Some of the most exciting supply chain and back-of-house technologies to emerge in recent years involve AI, enhanced by the advent of cloud computing and big data that have allowed retailers to implement AI feasibly and efficiently. The AI solutions are automated, save significant time and are far more accurate than many existing processes.ay to a bright new future.

AI-enabled machines or systems work by imitating human behavior in intelligent ways, allowing retailers to gather shopper insights in a predictive manner. They can then evaluate and predict consumers’ next actions based on both previous purchasing patterns and future responses to market trends. IDC (International Data Corp.) predicts that by 2019, AI will impact 25 percent of merchants, marketers, planners and store operations personnel in the United States, improving productivity by 30 percent and results by up to 20 percent.1

AI is already playing an important new role in store planning and demand forecasting. It ups the ante in demand forecasting by using mathematical relationships to highlight and explain shoppers’ purchasing behaviors, and then factors in external elements like competitive responses to promotions, pricing and market demand. This yields far more precise forecasts than the traditional method of running sales numbers for individual SKUs to predict future demand.

For store planning, AI has the potential to pull the maximum amount of revenue from every square foot. In the United Kingdom, for instance, Pets at Home uses an AI-driven planning and optimization solution to optimize space in its 440 locations offering pet care products and veterinary and grooming services. The AI solution conducts a detailed SKU-level performance analysis in each store and recommends an optimal space allocation for each category, aisle and department. In one store, this meant reducing merchandising space by 20 percent in favor of expanding veterinary care.

A subset of AI called machine learning (the capability of machines to detect patterns from data and learn from experience) is also being utilized to maximize the uptime of critical equipment, such as refrigeration equipment, incorporating elements of time, temperature, pressure, electric consumption, and historical performance models of critical parts. The result: minimized lost sales revenues from inoperable merchandisers.

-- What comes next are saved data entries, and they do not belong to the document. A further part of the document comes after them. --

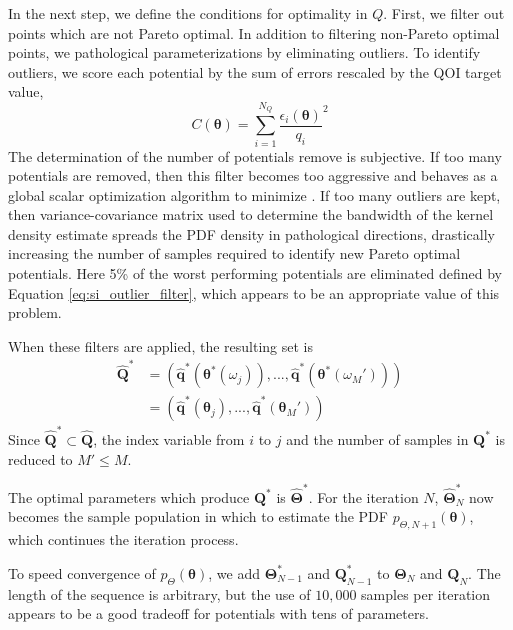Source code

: In the next step, we define the conditions for optimality in $Q$.
First, we filter out points which are not Pareto optimal.  In addition to filtering non-Pareto optimal points, we pathological parameterizations by eliminating outliers.  To identify outliers, we score each potential by the sum of errors rescaled by the QOI target value,
\begin{equation}
  \label{eq:si_outlier_filter}
	C(\bm{\theta}) = \sum_{i=1}^{N_Q}\frac{\epsilon_{i}(\bm{\theta})}
	                                      {q_i}^2
\end{equation}
The determination of the number of potentials remove is subjective.  If too many potentials are removed, then this filter becomes too aggressive and behaves as a global scalar optimization algorithm to minimize \label{eq:si_outlier_filter}.  If too many outliers are kept, then variance-covariance matrix used to determine the bandwidth of the kernel density estimate spreads the PDF density in pathological directions, drastically increasing the number of samples required to identify new Pareto optimal potentials.  Here 5\% of the worst performing potentials are eliminated defined by Equation \ref{eq:si_outlier_filter}, which appears to be an appropriate value of this problem.

When these filters are applied, the resulting set is
\begin{subequations}
  \begin{align}
     \hat{\bm{Q}}^*
       &= (\hat{\bm{q}}^*(\bm{\theta}^*(\omega_j)),
           ...,
           \hat{\bm{q}}^*(\bm{\theta}^*(\omega_M'))
          )
      \label{eq:si_qoistar_seq_1} \\
       &= (\hat{\bm{q}}^*(\bm{\theta}_j),
           ...,
           \hat{\bm{q}}^*(\bm{\theta}_M')
          )
      \label{eq:si_qoistar_seq_2}
  \end{align}
\end{subequations}
Since $\hat{\bm{Q}}^* \subset \hat{\bm{Q}}$, the index variable from $i$ to $j$ and the number of samples in $\bm{Q}^*$ is reduced to $M' \leq M$.

The optimal parameters which produce $\bm{Q}^*$ is $\hat{\bm{\Theta}}^*$.  For the iteration $N$, $\hat{\bm{\Theta}}_{N}^*$ now becomes the sample population in which to estimate the PDF $p_{\Theta,N+1}(\bm{\theta})$, which continues the iteration process.

To speed convergence of $p_{\Theta}(\bm{\theta})$, we add $\bm{\Theta}_{N-1}^*$ and $\bm{Q}_{N-1}^*$ to $\bm{\Theta}_{N}$ and $\bm{Q}_{N}$.  The length of the sequence is arbitrary, but the use of $10,000$ samples per iteration appears to be a good tradeoff for potentials with tens of parameters.

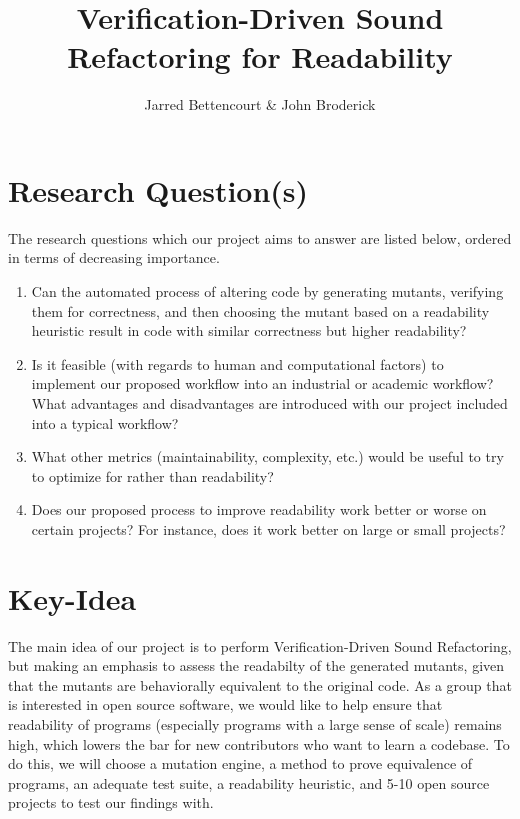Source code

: \documentclass{article}
\title{Verification-Driven Sound Refactoring for Readability}
\author{Jarred Bettencourt \& John Broderick}
\begin{document}
\maketitle



\section{Research Question(s)}

The research questions which our project aims to answer are listed below, ordered in terms of decreasing importance.

\begin{enumerate}
    \item Can the automated process of altering code by generating mutants, verifying them for correctness, and then choosing the mutant based on a readability heuristic result in code with similar correctness but higher readability?
    \item Is it feasible (with regards to human and computational factors) to implement our proposed workflow into an industrial or academic workflow? What advantages and disadvantages are introduced with our project included into a typical workflow? 
    \item What other metrics (maintainability, complexity, etc.) would be useful to try to optimize for rather than readability? 
    \item Does our proposed process to improve readability work better or worse on certain projects? For instance, does it work better on large or small projects?
\end{enumerate}

\section{Key-Idea}
The main idea of our project is to perform Verification-Driven Sound Refactoring, but making an emphasis to assess the readabilty of the generated mutants, given that the mutants are behaviorally equivalent to the original code. As a group that is interested in open source software, we would like to help ensure that readability of programs (especially programs with a large sense of scale) remains high, which lowers the bar for new contributors who want to learn a codebase. To do this, we will choose a mutation engine, a method to prove equivalence of programs, an adequate test suite, a readability heuristic, and 5-10 open source projects to test our findings with.
\end{document}
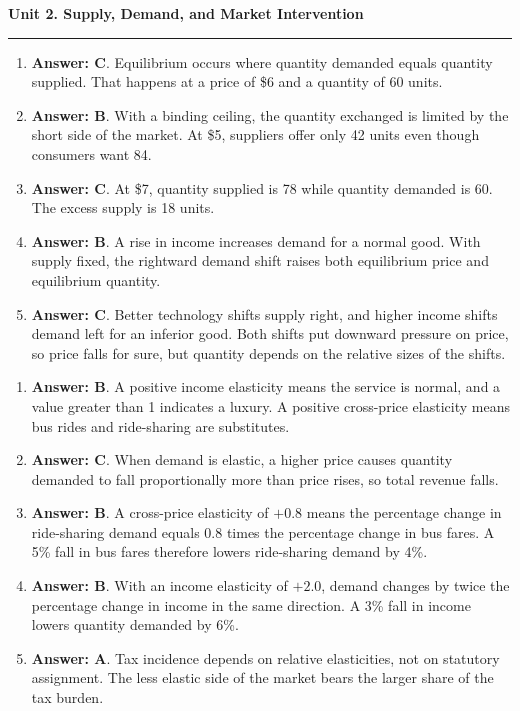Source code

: \documentclass[10pt]{article}
\newcommand{\unitheader}[2]{%
  \vspace{0.35em}
  {\Large\bfseries Unit #1. #2\par}
  \vspace{0.2em}
  \hrule
  \vspace{0.55em}
}
\begin{document}
\unitheader{2}{Supply, Demand, and Market Intervention}
\begin{enumerate}[resume*=aps, leftmargin=*, itemsep=0.6em, topsep=0.2em, parsep=0pt]
\item \textbf{Answer: C}. Equilibrium occurs where quantity demanded equals quantity supplied. That happens at a price of \$6 and a quantity of 60 units.
\item \textbf{Answer: B}. With a binding ceiling, the quantity exchanged is limited by the short side of the market. At \$5, suppliers offer only 42 units even though consumers want 84.
\item \textbf{Answer: C}. At \$7, quantity supplied is 78 while quantity demanded is 60. The excess supply is 18 units.
\item \textbf{Answer: B}. A rise in income increases demand for a normal good. With supply fixed, the rightward demand shift raises both equilibrium price and equilibrium quantity.
\item \textbf{Answer: C}. Better technology shifts supply right, and higher income shifts demand left for an inferior good. Both shifts put downward pressure on price, so price falls for sure, but quantity depends on the relative sizes of the shifts.
\end{enumerate}
\begin{enumerate}[resume*=aps, leftmargin=*, itemsep=0.6em, topsep=0.2em, parsep=0pt]
\item \textbf{Answer: B}. A positive income elasticity means the service is normal, and a value greater than 1 indicates a luxury. A positive cross-price elasticity means bus rides and ride-sharing are substitutes.
\item \textbf{Answer: C}. When demand is elastic, a higher price causes quantity demanded to fall proportionally more than price rises, so total revenue falls.
\item \textbf{Answer: B}. A cross-price elasticity of $+0.8$ means the percentage change in ride-sharing demand equals $0.8$ times the percentage change in bus fares. A 5\% fall in bus fares therefore lowers ride-sharing demand by 4\%.
\item \textbf{Answer: B}. With an income elasticity of $+2.0$, demand changes by twice the percentage change in income in the same direction. A 3\% fall in income lowers quantity demanded by 6\%.
\item \textbf{Answer: A}. Tax incidence depends on relative elasticities, not on statutory assignment. The less elastic side of the market bears the larger share of the tax burden.
\end{enumerate}
\end{document}

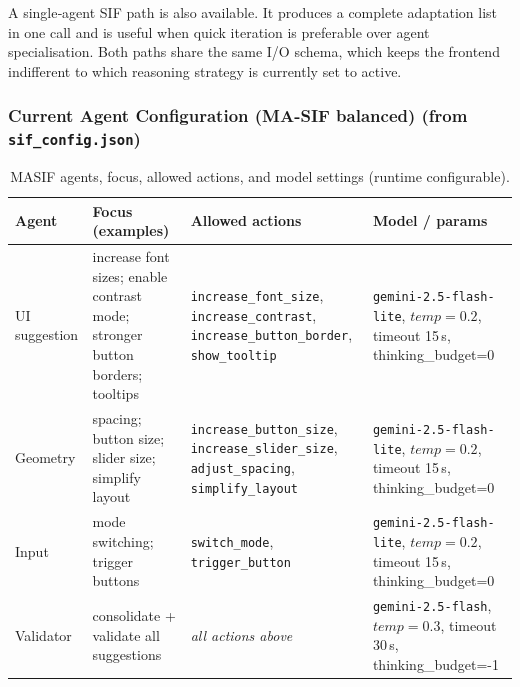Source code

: \documentclass[openany]{book}
\begin{document}
A single‑agent SIF path is also available. It produces a complete adaptation list in one call and is useful when quick iteration is preferable over agent specialisation. Both paths share the same I/O schema, which keeps the frontend indifferent to which reasoning strategy is currently set to active.

\subsubsection*{Current Agent Configuration (MA-SIF balanced) (from \texttt{sif\_config.json})}
\begin{table}[H]
\centering
\begin{tabular}{p{2.1cm}p{4cm}p{4cm}p{4.1cm}}
\toprule
\textbf{Agent} & \textbf{Focus (examples)} & \textbf{Allowed actions} & \textbf{Model / params} \\
\midrule
UI suggestion & increase font sizes; enable contrast mode; stronger button borders; tooltips & \texttt{increase\_font\_size}, \texttt{increase\_contrast}, \texttt{increase\_button\_border}, \texttt{show\_tooltip} & \texttt{gemini-2.5-flash-lite}, $temp{=}0.2$, timeout 15\,s, thinking\_budget=0 \\
Geometry & spacing; button size; slider size; simplify layout & \texttt{increase\_button\_size}, \texttt{increase\_slider\_size}, \texttt{adjust\_spacing}, \texttt{simplify\_layout} & \texttt{gemini-2.5-flash-lite}, $temp{=}0.2$, timeout 15\,s, thinking\_budget=0 \\
Input & mode switching; trigger buttons & \texttt{switch\_mode}, \texttt{trigger\_button} & \texttt{gemini-2.5-flash-lite}, $temp{=}0.2$, timeout 15\,s, thinking\_budget=0 \\
Validator & consolidate + validate all suggestions & \emph{all actions above} & \texttt{gemini-2.5-flash}, $temp{=}0.3$, timeout 30\,s, thinking\_budget=-1 \\
\bottomrule
\end{tabular}
\caption{MA\textendash SIF agents, focus, allowed actions, and model settings (runtime configurable).}
\end{table}
\end{document}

AI-optimized pricing and promotions

The ability of AI to help retailers better understand shoppers’ desires, motivations and actions makes it particularly useful in creating more efficient personalized marketing and promotion campaigns. Ski equipment supplier Black Diamond, for example, employs AI on its ecommerce site to gather insights from customers’ purchasing histories, which are then combined with weather conditions and other data. The company uses the data to predict consumers’ needs and present them with offers while they shop, significantly increasing sales and decreasing cart abandonment.

Natural and organic grocer Earth Fare has implemented a promotion optimization solution that uses AI to help identify which products to promote in its weekly ads to increase shopping frequency and grow individual basket size. Company leadership has reported that the solution drives a meaningful lift in trips and basket size without more margin cost.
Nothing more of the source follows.